Comme Mananava a façonné le paysage de l’enfance d’Alexis, il façonne le paysage du texte, constituant pour le narrateur – comme pour le lecteur – un horizon d’attente. Mananava et Sacalavou sont présentés comme des figures mythiques qui préfigurent le devenir du personnage, qui éveillent en lui une conscience du marronnage : ce lieu et ce martyre qui y a été assassiné révèlent à Alexis la possibilité d’un ordre altéré, différencié de celui proposé par la société mauricienne. En somme, des premières pages du livre jusqu’aux dernières, toute la quête d’Alexis semble irrémédiablement le conduire vers cet espace initialement présenté comme sacré et inaccesible. Or, puisque c’est le refuge mythique des premiers marrons de l’île, puisque c’est le refuge du « grand Sacalavou », ne devons-nous pas lire dans le fait qu’Alexis y termine son parcours et y clot son discours, la mise en œuvre d’un symbole, celui de l’inscription d’Alexis dans une expérience de marronnage ? Si Le Chercheur d’or est nourri par les fantasmes de son personnage, sa quête d’un trésor essentiel et son « rêve de la mer », sa fin est désindividuation du fantasme449. Elle reprend un à un tous les éléments du début du texte pour les soumettre au regard désormais lucide de son personnage. La part de rêve et d’espoir qui caractérisait l’enfant et l’homme dérivant s’évanouit, pour ne plus laisser place qu’aux désillusions du présent : « C’est vers Mananava que je retourne encore, l’endroit le plus mystérieux du monde. Je m’en souviens, autrefois je croyais que c’était là que naissait la nuit, et qu’elle coulait ensuite le long des rivières jusqu’à la mer » (p. 372). Autrefois, Alexis croyait que… Lorsqu’il était enfant, lorsqu’il faisait ses premières expériences du marronnage avec son ami Denis, dans les champs, dans les bois, sur la mer et les îles de l’entour mauricien, il croyait que… Le monde était pour lui fait de rêves, et il suffisait d’imaginer pour basculer dans un ailleurs mythifié. Mais désormais, il en est autrement, et le dernier plateau du livre, « Mananava, 1922 », vient nous le certifier.

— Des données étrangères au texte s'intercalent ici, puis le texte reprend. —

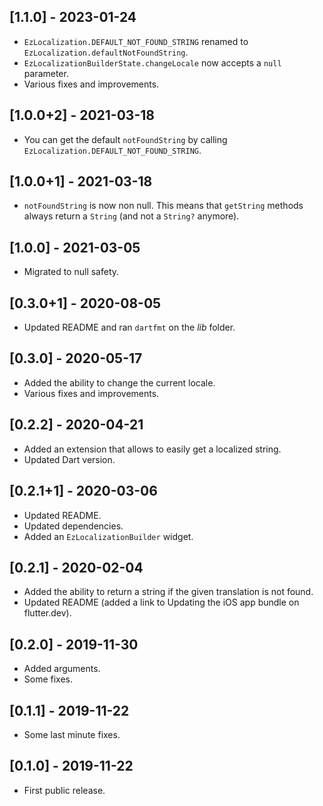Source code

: ## [1.1.0] - 2023-01-24

* `EzLocalization.DEFAULT_NOT_FOUND_STRING` renamed to `EzLocalization.defaultNotFoundString`.
* `EzLocalizationBuilderState.changeLocale` now accepts a `null` parameter.
* Various fixes and improvements.

## [1.0.0+2] - 2021-03-18

* You can get the default `notFoundString` by calling `EzLocalization.DEFAULT_NOT_FOUND_STRING`.

## [1.0.0+1] - 2021-03-18

* `notFoundString` is now non null. This means that `getString` methods always return a `String` (and not a `String?` anymore).

## [1.0.0] - 2021-03-05

* Migrated to null safety.

## [0.3.0+1] - 2020-08-05

* Updated README and ran `dartfmt` on the _lib_ folder.

## [0.3.0] - 2020-05-17

* Added the ability to change the current locale.
* Various fixes and improvements.

## [0.2.2] - 2020-04-21

* Added an extension that allows to easily get a localized string.
* Updated Dart version.

## [0.2.1+1] - 2020-03-06

* Updated README.
* Updated dependencies.
* Added an `EzLocalizationBuilder` widget.

## [0.2.1] - 2020-02-04

* Added the ability to return a string if the given translation is not found.
* Updated README (added a link to Updating the iOS app bundle on flutter.dev).

## [0.2.0] - 2019-11-30

* Added arguments.
* Some fixes.

## [0.1.1] - 2019-11-22

* Some last minute fixes.

## [0.1.0] - 2019-11-22

* First public release.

La fin du Chercheur d’or est désindividuation du fantasme, en ce sens où elle opère, après les errements fictionnalisés du personnage, un réancrage historique, une réaffirmation de la palpabilité de l’histoire et de ses affres. En somme, non pas une ré-historicisation de la fiction, mais une matérialisation de cette historicisation. En effet, la fin du Chercheur d’or semble « rapporter la théorie [le fantasme] au vécu des humanités, dans leur singularité », et dans leur atrocité. Cette fin paraît « revenir aux opacités, fécondes de toutes les exceptions, mues de tous les écarts, et qui vivent de s’impliquer non à des projets, mais à la densité réfléchie des existences »450. Comme un assassin revient sur les lieux de son crime, l’écrivain revient sur les lieux de son enfance, non pas pour avouer son crime, mais pour désavouer les concrétisations des projets humains. Le personnage démystifie le lieu qui avait été celui de tous ses fantasmes (Mananava ne peut plus être « le pays des rêves », puisque Mananava est désormais hanté par Alexis qui y marrone), en revenant sur chacune des « traces » de son parcours451, pour les gommer une à une :
‘J’efface mes traces, la marque de mes feux, j’enterre mes déchets. […]Alexis parvient de la sorte à établir une distance entre ce qu’il devrait être (un marchand d’hommes, redoutant comme tous les hommes de sa classe sociale et raciale de la société mauricienne les marrons, leurs projets, leurs modes de vie, etc.), et ce qu’il veut être : un homme enfin libéré de toutes pressions, vivant comme le Corsaire ou Sacalavou, en marge d’une société qu’il désavoue. Ajoutons à cela que c’est à partir de 1985, à la suite de la publication de ce roman, que l’auteur lui-même rend compte publiquement de ses origines mauriciennes452, s’ouvrant à la francophonie et s’inscrivant ainsi, comme son personnage, en marge d’un système. Pour l’auteur la marge n’est pas tout à fait celle d’une société, mais davantage celle d’un système littéraire appartenant à une société qui n’avait jusque là pas problématisé la question de son appartenance à une famille littéraire nationale : avant 1985, Jean-Marie G. Le Clézio est d’abord pensé comme un auteur français. Par cette rupture qu’il fait opérer à son personnage, et qu’il fait suivre par ses propres positionnements publics, l’auteur redéfinit son appartenance littéraire, ou plus exactement, en brouille les traces. « Il est revenu sur ses pas et il a défait ce qu’il a créé pour être enfin libre » ?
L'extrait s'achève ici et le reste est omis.